Russia vows to raise US pullout from INF arms treaty at UNSC

Russia vows to raise US pullout from INF arms treaty at UNSC

UNITED NATIONS: Representatives of Russia and the United States clashed at the United Nations over the US withdrawal from the Intermediate-range Nuclear Forces (INF) treaty, with Moscow warning that it would raise the issue at the UN Security Council if Washington makes good on its threat.

President Donald Trump said on Oct. 20 that Washington planned to quit the INF treaty which Mikhail Gorbachev, the last Soviet leader, and Ronald Reagan had signed in 1987. It eliminated all short- and intermediate-range land-based nuclear and conventional missiles held by both states in Europe.

Washington has cited Russia alleged violation of the treaty as its reason for leaving it, a charge Moscow denies. Russia in turn accuses Washington of breaking the pact.
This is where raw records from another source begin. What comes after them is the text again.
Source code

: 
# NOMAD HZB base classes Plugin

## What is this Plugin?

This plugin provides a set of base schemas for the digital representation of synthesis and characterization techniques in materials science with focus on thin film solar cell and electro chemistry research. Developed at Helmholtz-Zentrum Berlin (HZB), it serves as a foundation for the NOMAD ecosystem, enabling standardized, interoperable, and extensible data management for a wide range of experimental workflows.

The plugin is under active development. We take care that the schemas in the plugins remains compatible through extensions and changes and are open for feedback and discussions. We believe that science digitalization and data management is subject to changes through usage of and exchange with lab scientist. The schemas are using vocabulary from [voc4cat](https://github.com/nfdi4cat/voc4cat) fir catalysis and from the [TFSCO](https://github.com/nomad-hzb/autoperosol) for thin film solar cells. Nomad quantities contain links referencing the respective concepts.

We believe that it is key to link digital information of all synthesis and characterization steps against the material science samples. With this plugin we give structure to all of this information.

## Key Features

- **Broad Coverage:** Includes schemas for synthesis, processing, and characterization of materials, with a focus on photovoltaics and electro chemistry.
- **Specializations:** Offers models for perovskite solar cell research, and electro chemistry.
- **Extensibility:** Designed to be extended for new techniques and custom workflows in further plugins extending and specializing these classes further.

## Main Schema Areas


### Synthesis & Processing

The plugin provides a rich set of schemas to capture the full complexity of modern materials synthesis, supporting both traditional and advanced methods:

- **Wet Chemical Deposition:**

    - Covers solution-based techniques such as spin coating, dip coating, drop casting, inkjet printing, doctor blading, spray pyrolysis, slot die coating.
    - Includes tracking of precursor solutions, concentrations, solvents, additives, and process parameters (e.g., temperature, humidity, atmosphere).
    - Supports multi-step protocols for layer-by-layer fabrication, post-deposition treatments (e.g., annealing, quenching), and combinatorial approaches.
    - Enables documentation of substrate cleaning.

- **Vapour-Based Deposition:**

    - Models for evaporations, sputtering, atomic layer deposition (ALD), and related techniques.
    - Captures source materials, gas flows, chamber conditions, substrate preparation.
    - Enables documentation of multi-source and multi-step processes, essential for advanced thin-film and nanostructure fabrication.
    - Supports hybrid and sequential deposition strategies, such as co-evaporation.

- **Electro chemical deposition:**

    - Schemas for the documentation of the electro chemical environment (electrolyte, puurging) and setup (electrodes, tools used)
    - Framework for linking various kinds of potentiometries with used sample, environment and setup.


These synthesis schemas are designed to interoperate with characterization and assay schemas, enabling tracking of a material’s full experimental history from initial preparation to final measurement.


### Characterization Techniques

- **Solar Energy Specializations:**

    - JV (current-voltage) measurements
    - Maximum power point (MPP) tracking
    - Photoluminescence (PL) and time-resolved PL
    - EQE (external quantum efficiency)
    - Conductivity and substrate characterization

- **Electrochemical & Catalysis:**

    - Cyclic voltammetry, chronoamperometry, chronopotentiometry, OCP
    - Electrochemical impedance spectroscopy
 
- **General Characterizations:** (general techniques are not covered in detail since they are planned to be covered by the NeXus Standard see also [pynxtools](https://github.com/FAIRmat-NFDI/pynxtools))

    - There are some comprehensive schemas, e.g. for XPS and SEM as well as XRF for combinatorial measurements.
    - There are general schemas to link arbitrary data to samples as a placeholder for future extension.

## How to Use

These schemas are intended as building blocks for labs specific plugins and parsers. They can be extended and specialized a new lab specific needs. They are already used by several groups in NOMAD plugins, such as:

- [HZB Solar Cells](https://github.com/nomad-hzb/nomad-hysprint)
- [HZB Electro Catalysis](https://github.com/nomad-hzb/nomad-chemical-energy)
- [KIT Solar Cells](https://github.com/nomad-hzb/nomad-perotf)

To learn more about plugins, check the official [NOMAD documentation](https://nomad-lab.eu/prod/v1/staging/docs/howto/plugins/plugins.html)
"In a year, if the US withdraws from the treaty and begins an uncontrolled build-up of weapons, nuclear-capable weapons, we will be confronting a completely different reality," Andrei Belousov, deputy director of Russia's Department for Nonproliferation and Arms Control, told the 193-member General Assembly's disarmament committee on Friday.
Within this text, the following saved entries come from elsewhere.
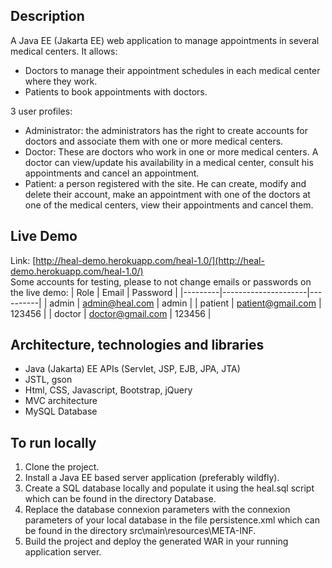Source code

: ## Description
A Java EE (Jakarta EE) web application to manage appointments in several medical centers. It allows:
- Doctors  to manage their appointment schedules in each medical center where they work.
- Patients to book appointments with doctors.

3 user profiles:
- Administrator: the administrators has the right to create accounts for doctors and associate them with one or more medical centers.
- Doctor: These are doctors who work in one or more medical centers. A doctor can view/update his availability in a medical center, consult his appointments and cancel an appointment.
- Patient: a person registered with the site. He can create, modify and delete their account, make an appointment with one of the doctors at one of the medical centers, view their appointments and cancel them.

## Live Demo 
Link: [http://heal-demo.herokuapp.com/heal-1.0/](http://heal-demo.herokuapp.com/heal-1.0/)<br>
Some accounts for testing, please to not change emails or passwords on the live demo:
| Role    | Email               | Password |
|---------|---------------------|----------|
| admin   | admin@heal.com      | admin    |
| patient | patient@gmail.com   | 123456   |
| doctor  | doctor@gmail.com    | 123456   |

## Architecture, technologies and libraries
- Java (Jakarta) EE APIs (Servlet, JSP, EJB, JPA, JTA)
- JSTL, gson
- Html, CSS, Javascript, Bootstrap, jQuery
- MVC architecture
- MySQL Database
  
## To run locally
1. Clone the project.
2. Install a Java EE based server application (preferably wildfly).
3. Create a SQL database locally and populate it using the heal.sql script which can be found in the directory Database.
4. Replace the database connexion parameters with the connexion parameters of your local database in the file persistence.xml which can be found in the directory src\main\resources\META-INF.
5. Build the project and deploy the generated WAR in your running application server.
Meanwhile, Moscow proposed a draft resolution at in the disarmament committee on Thursday aimed at preserving and strengthening the INF treaty after Trumps decision to quit it.

Russia, which presented the draft after the October 18 deadline for submitting the resolutions, called for a vote on whether the committee should be allowed to consider the draft, but gained only 31 favorable votes, while 55 voted against and 54 abstained.

Belousov warned that if Washington quit, Russia could raise the issue at the 15-member Security Council.

He questioned whether the United States was preparing for a war, asking Why is it then ... do they want to leave the treaty Why do they want to build up their nuclear capabilityť US Disarmament Ambassador Robert Wood told the committee Washington had spent some five years trying to engage Moscow on the issue of compliance and that Russia had "denied having produced or tested a ground-launch cruise missile."

"It's only recently that they admitted to having produced a ground-launch cruise missile but then maintained that it did not violate the range limits of the treaty," he added.

"The US has been extremely patient with Russia and our hope is that Russia will do the right thing and destroy that ground-launch cruise missile," Wood said.

Russian President Vladimir Putin on Wednesday warned that Moscow will respond in kind very quickly and effectively if the United States decides to quit the landmark nuclear arms control pact.

Meanwhile, experts warn that leaving the agreement could provoke a dangerous arms race across Europe, akin to the one that was unfolding during 1980, but was ended by the INF.

Trumps decision has also drawn criticism from China and US allies, who warned against the security risks the collapse of the INF could pose to Europe.